Other bots crawl the web explicitly with scripts disabled. They do this both to get around scripts that would block them and to avoid scripts that would break on their user agent or workflow. These bots never show up in Google Analytics simply because the bots never trigger the tracking code.
Other bots, though, pretend to be human enough that they slip through and are recorded. Bot traffic likely has a 100% bounce rate and can skew your metrics all over the place. This can be dealt with, but you have to know it’s an issue first. It’s almost inevitable that this will happen to your site at some point, and many of you reading are already nodding your heads.
You can filter this traffic for more reliable reporting, or just do what I do: ignore it. It usually only lasts for one day, from what I’ve seen.
How to Improve Your Bounce Rate
If you’ve decided that your bounce rate is too high, and you want to do something about it, good news! There are a lot of different steps to take.

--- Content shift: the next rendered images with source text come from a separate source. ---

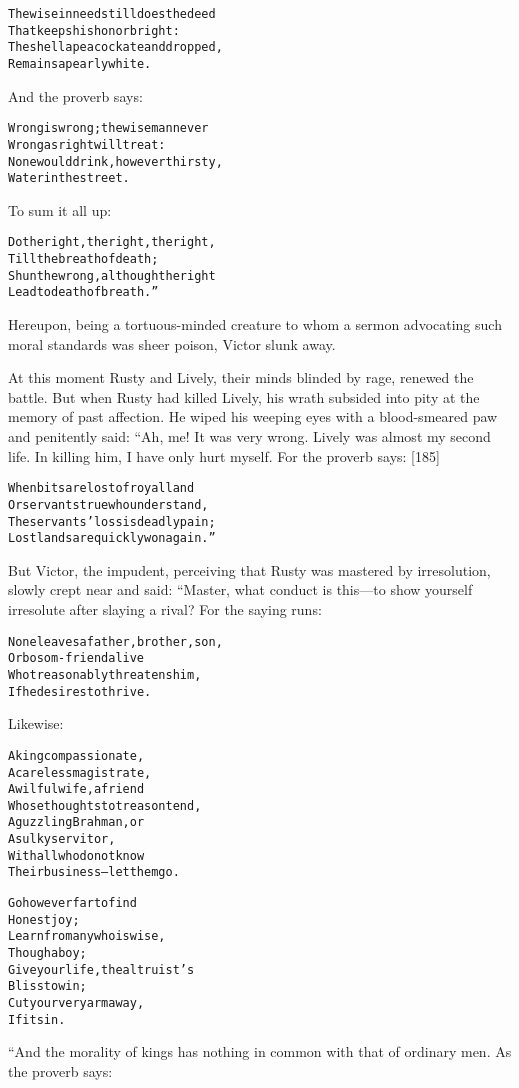 \documentclass{article}
\renewenvironment{verbatim}{\begin{alltt}\normalfont\begin{centering}}{\end{centering}\end{alltt}}
\begin{document}
\begin{verbatim}
The wise in need still does the deed
    That keeps his honor bright:
The shell a peacock ate and dropped,
    Remains a pearly white.
\end{verbatim}
And the proverb says:

\begin{verbatim}
Wrong is wrong; the wise man never
    Wrong as right will treat:
None would drink, however thirsty,
    Water in the street.
\end{verbatim}
To sum it all up:

\begin{verbatim}
Do the right, the right, the right,
    Till the breath of death;
Shun the wrong, although the right
    Lead to death of breath.”
\end{verbatim}
Hereupon, being a tortuous-minded creature to whom a sermon
advocating such moral standards was sheer poison, Victor slunk
away.

At this moment Rusty and Lively, their minds blinded by rage,
renewed the battle. But when Rusty had killed Lively, his wrath
subsided into pity at the memory of past affection. He wiped his
weeping eyes with a blood-smeared paw and penitently said: “Ah, me!
It was very wrong. Lively was almost my second life. In killing
him, I have only hurt myself. For the proverb says: [185]

\begin{verbatim}
When bits are lost of royal land
Or servants true who understand,
The servants' loss is deadly pain;
Lost lands are quickly won again.”
\end{verbatim}
But Victor, the impudent, perceiving that Rusty was mastered by
irresolution, slowly crept near and said: “Master, what conduct is
this---to show yourself irresolute after slaying a rival? For the
saying runs:

\begin{verbatim}
None leaves a father, brother, son,
    Or bosom-friend alive
Who treasonably threatens him,
    If he desires to thrive.
\end{verbatim}
Likewise:

\begin{verbatim}
A king compassionate,
A careless magistrate,
A wilful wife, a friend
Whose thoughts to treason tend,
A guzzling Brahman, or
A sulky servitor,
With all who do not know
Their business--let them go.

Go however far to find
    Honest joy;
Learn from any who is wise,
    Though a boy;
Give your life, the altruist's
    Bliss to win;
Cut your very arm away,
    If it sin.
\end{verbatim}
“And the morality of kings has nothing in common with that of
ordinary men. As the proverb says:
\end{document}
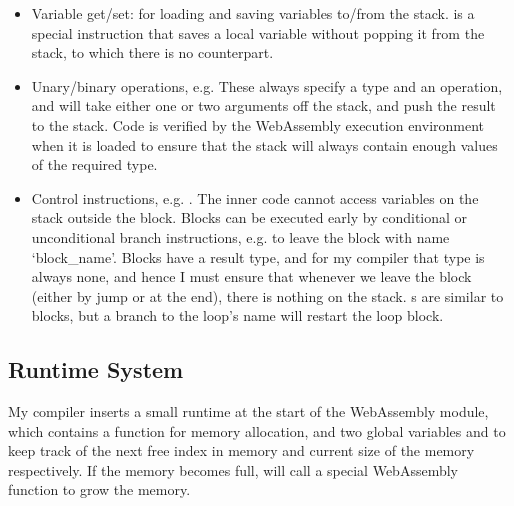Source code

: \begin{itemize}
\item Variable get/set:  for loading and saving variables to/from the stack.  is a special instruction that saves a local variable without popping it from the stack, to which there is no  counterpart.
\item Unary/binary operations, e.g.  These always specify a type and an operation, and will take either one or two arguments off the stack, and push the result to the stack. Code is verified by the WebAssembly execution environment when it is loaded to ensure that the stack will always contain enough values of the required type.
\item Control instructions, e.g. . The inner code cannot access variables on the stack outside the block. Blocks can be executed early by conditional or unconditional branch instructions, e.g.  to leave the block with name `block\_name'. Blocks have a result type, and for my compiler that type is always none, and hence I must ensure that whenever we leave the block (either by jump or at the end), there is nothing on the stack. s are similar to blocks, but a branch to the loop's name will restart the loop block.
\end{itemize}

\subsection{Runtime System}
My compiler inserts a small runtime at the start of the WebAssembly module, which contains a function  for memory allocation, and two global variables  and  to keep track of the next free index in memory and current size of the memory respectively. If the memory becomes full,  will call a special WebAssembly function  to grow the memory.

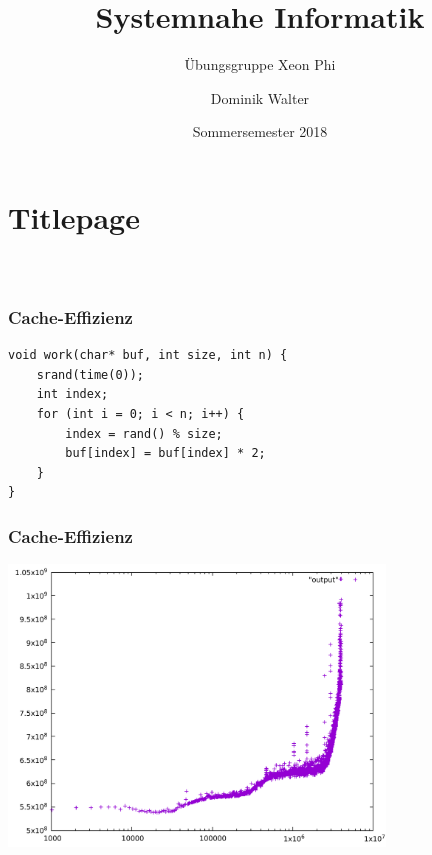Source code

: \documentclass[xcolor=pdftex,dvipsnames,table]{beamer}
\title{Systemnahe Informatik}
\subtitle{Übungsgruppe Xeon Phi}
\author{Dominik Walter}
\date{Sommersemester 2018}
\begin{document}
\section*{Titlepage}
\begin{frame}
  \frametitle{\ }
  \titlepage
\end{frame}


\begin{frame}[fragile]
	\frametitle{Cache-Effizienz}
		\begin{lstlisting}
void work(char* buf, int size, int n) {
	srand(time(0));
	int index;
	for (int i = 0; i < n; i++) {
		index = rand() % size;
		buf[index] = buf[index] * 2;
	}
}
		\end{lstlisting}
\end{frame}

\begin{frame}
	\frametitle{Cache-Effizienz}

	\includegraphics[width=10cm]{cache.pdf}
\end{frame}
\end{document}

1. First, check for errors and misconfiguration that cause unnaturally high bounce rates. Accidentally doubling up on analytics code, or poorly configuring tracking events, and other issues can all cause incorrect reporting of bounce rates.
2. Next, determine what a good bounce rate should be. Remember, different traffic sources, different device types, different page types, different purposes for your pages; all of these impact what a good bounce rate looks like.
This also helps you determine if you have specific channels that might need optimization. Look for:
- High bounce rates on specific landing pages. These might indicate that the ads feeding into those landing pages are poorly targeted. It might also indicate that your CTA is poor or your buttons/forms/next steps are obfuscated on those landing pages, and the user doesn’t know what to do.
- High bounce rates for specific traffic channels. If the bounce rate for mobile traffic is much higher than for desktop traffic, consider if your mobile experience needs improving. Remember that some sources of traffic, like Facebook traffic, will generally have a higher bounce rate than Google search traffic.
- High bounce rates for specific informational pages might be fine. If a user wants to find your business hours or contact information and lands directly on the page that has that information, a bounce is fine; they get what they came for and don’t need to do more immediately. Maybe they’ll call you, maybe they’ll visit in person, who knows. It’s fine.
Applying some critical thinking like this can help you a lot when it comes to figuring out if your bounce rate is bad or not.
3. Once you’ve identified areas that can use improvement, consider whether your issue is navigational, technological, or informational.
What do I mean?
- Navigational bounces come from users who don’t know how to get to another portion of your site they care about. This might mean making CTAs clearer, reducing UX clutter, or reducing ads on a mobile experience.
- Informational bounces come from users who are looking for one thing, but they find something that they weren’t expecting and leave unsatisfied. You can usually address these by writing better content, working to better target your content to specific keywords, and generally improving your SEO. The key phrase here is “search intent” – put yourself in the shoes of your visitors and try to give them exactly what they’re searching for.
- Technological bounces come from Google simply not being able to record a second event, even when a user sticks around.
4. If you need to improve navigational bounces, consider your user experience. Hire user testers, install a heatmap, and watch how users are using your site. Look for roadblocks you can fix. If your users are running into a point of friction and leaving, that’s something that you can discover with a heatmap or by listening to the feedback from your users.
5. If you need to improve information and targeting, invest in SEO. Topic research, keyword research, better content; these can all help. Creating better content is the best way to reduce bounces of certain types, though you might need to invest more heavily in CTAs to reduce the satisfied user bounces.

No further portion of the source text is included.